Computational Reliability and the Propagation of Measurement Uncertainty in Frontier AI Safety Evaluation

Adrian Wedd

Report 26 Standards Development 2026-02-04

The transition of large language models from predictive text generators to autonomous reasoning agents has fundamentally altered the landscape of operational risk management. This evolution is characterized by the emergence of “most cyber-capable” systems, such as GPT-5.2-Codex, which are capable of sustaining autonomous operations over extended periods to perform complex codebase migrations, vulnerability identification, and multi-step refactoring tasks.1 As these systems integrated more deeply into the functional core of enterprise and safety-critical infrastructure, the necessity for robust measurement methodology in red teaming and safety evaluation became a primary concern for the research and regulatory communities. The current state of the art in AI safety evaluation is marked by a shift away from aggregate intelligence scores toward nuanced metrics that capture reliability, grounding, and the risk of classification error propagation in policy-making environments.3

The Technical Frontier of Autonomous Agent Performance

The release of models such as GPT-5.2 and Claude Sonnet 4.5 has established new precedents for reasoning and autonomous focus. GPT-5.2 demonstrates significant strength in structured reasoning, achieving a 90.5% success rate on the ARC-AGI-1 benchmark and over 54% on the more rigorous ARC-AGI-2.3 These metrics are corroborated by real-world performance data, such as the ability of specialized versions of these models to run uninterrupted for a week, producing millions of lines of code across thousands of files.1 Similarly, Claude Sonnet 4.5 has shown the capacity to maintain context and focus for more than 30 hours on complex, multi-step tasks, leading the OSWorld computer use benchmark at 61.4%.2

However, these high performance marks introduce a paradox in safety measurement.

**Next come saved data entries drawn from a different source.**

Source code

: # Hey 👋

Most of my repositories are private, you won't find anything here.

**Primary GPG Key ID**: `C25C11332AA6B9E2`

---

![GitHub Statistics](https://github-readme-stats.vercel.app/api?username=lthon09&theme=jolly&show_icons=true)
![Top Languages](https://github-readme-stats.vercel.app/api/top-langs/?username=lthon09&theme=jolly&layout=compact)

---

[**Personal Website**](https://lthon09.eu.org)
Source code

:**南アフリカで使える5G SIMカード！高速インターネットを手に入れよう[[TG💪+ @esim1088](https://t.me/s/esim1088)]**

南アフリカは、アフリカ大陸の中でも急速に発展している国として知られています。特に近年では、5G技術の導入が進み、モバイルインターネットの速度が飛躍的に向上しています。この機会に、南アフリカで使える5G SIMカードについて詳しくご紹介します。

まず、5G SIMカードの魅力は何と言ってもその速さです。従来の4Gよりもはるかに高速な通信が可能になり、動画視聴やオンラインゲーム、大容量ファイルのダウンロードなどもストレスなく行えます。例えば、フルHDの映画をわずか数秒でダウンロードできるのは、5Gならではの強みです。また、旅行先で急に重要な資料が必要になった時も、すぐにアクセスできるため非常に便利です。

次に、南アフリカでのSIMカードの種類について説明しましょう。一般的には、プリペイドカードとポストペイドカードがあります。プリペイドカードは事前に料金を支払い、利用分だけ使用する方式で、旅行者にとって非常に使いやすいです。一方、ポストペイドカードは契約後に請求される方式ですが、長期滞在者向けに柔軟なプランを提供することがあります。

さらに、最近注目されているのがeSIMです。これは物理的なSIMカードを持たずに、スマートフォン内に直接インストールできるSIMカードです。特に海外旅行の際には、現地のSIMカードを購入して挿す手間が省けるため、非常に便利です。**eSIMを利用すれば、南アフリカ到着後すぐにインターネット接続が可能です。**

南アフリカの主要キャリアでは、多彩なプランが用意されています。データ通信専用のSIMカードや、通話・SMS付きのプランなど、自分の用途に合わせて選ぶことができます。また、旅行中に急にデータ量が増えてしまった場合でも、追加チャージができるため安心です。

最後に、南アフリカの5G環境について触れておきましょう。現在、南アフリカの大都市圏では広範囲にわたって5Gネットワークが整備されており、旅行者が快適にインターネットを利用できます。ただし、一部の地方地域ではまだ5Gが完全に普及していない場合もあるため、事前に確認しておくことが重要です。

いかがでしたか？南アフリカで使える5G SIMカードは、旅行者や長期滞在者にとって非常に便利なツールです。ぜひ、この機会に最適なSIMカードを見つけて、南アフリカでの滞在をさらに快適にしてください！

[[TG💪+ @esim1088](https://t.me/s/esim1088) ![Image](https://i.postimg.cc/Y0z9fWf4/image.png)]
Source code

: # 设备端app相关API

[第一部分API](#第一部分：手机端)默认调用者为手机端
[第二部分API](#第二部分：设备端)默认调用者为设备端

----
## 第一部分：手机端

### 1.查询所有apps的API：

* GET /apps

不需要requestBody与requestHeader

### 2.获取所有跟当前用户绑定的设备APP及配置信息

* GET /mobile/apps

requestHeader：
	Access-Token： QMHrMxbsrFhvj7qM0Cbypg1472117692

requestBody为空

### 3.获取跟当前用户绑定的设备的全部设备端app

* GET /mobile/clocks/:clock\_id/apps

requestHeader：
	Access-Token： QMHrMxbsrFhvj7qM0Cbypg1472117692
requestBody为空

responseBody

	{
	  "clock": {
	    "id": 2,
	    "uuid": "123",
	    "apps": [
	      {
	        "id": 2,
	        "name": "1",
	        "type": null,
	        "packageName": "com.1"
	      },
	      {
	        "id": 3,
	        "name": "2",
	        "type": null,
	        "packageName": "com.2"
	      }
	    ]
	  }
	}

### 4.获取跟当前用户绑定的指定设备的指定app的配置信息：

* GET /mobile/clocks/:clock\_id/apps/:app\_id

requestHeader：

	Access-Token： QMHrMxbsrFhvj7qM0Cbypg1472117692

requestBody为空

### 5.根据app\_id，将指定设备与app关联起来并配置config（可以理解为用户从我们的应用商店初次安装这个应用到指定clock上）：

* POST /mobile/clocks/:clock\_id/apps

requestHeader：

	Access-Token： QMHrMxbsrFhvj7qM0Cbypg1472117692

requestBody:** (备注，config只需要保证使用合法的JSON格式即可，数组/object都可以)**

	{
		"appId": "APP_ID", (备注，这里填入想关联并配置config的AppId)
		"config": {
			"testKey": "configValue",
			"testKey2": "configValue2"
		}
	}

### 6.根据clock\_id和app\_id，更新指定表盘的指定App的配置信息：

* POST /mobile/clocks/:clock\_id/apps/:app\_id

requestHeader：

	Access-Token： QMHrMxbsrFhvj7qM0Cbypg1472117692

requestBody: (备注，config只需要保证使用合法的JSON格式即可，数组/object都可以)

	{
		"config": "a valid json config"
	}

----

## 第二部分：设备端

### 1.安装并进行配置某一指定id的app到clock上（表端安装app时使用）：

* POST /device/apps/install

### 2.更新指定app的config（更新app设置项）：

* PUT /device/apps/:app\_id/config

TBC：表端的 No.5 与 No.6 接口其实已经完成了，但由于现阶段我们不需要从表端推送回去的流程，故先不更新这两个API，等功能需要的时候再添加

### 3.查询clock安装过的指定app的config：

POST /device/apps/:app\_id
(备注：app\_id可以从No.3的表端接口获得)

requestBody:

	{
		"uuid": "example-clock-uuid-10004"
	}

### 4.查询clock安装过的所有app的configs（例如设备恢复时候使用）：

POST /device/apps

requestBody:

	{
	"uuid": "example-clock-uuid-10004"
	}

As models become more capable of “thinking” through problems for several hours, the window for traditional red teaming—which often relies on single-turn prompt engineering—narrows.3 The introduction of “test-time scaled” models like Qwen3-Max-Thinking, which utilizes adaptive tool use and experience cumulative reasoning, shows that model performance can vary by over 28% depending on the availability of search tools and the intensity of the inference mode.6 This volatility in performance metrics suggests that safety cannot be evaluated as a static property but must be measured as a dynamic function of the model’s operating environment and tool-access configuration.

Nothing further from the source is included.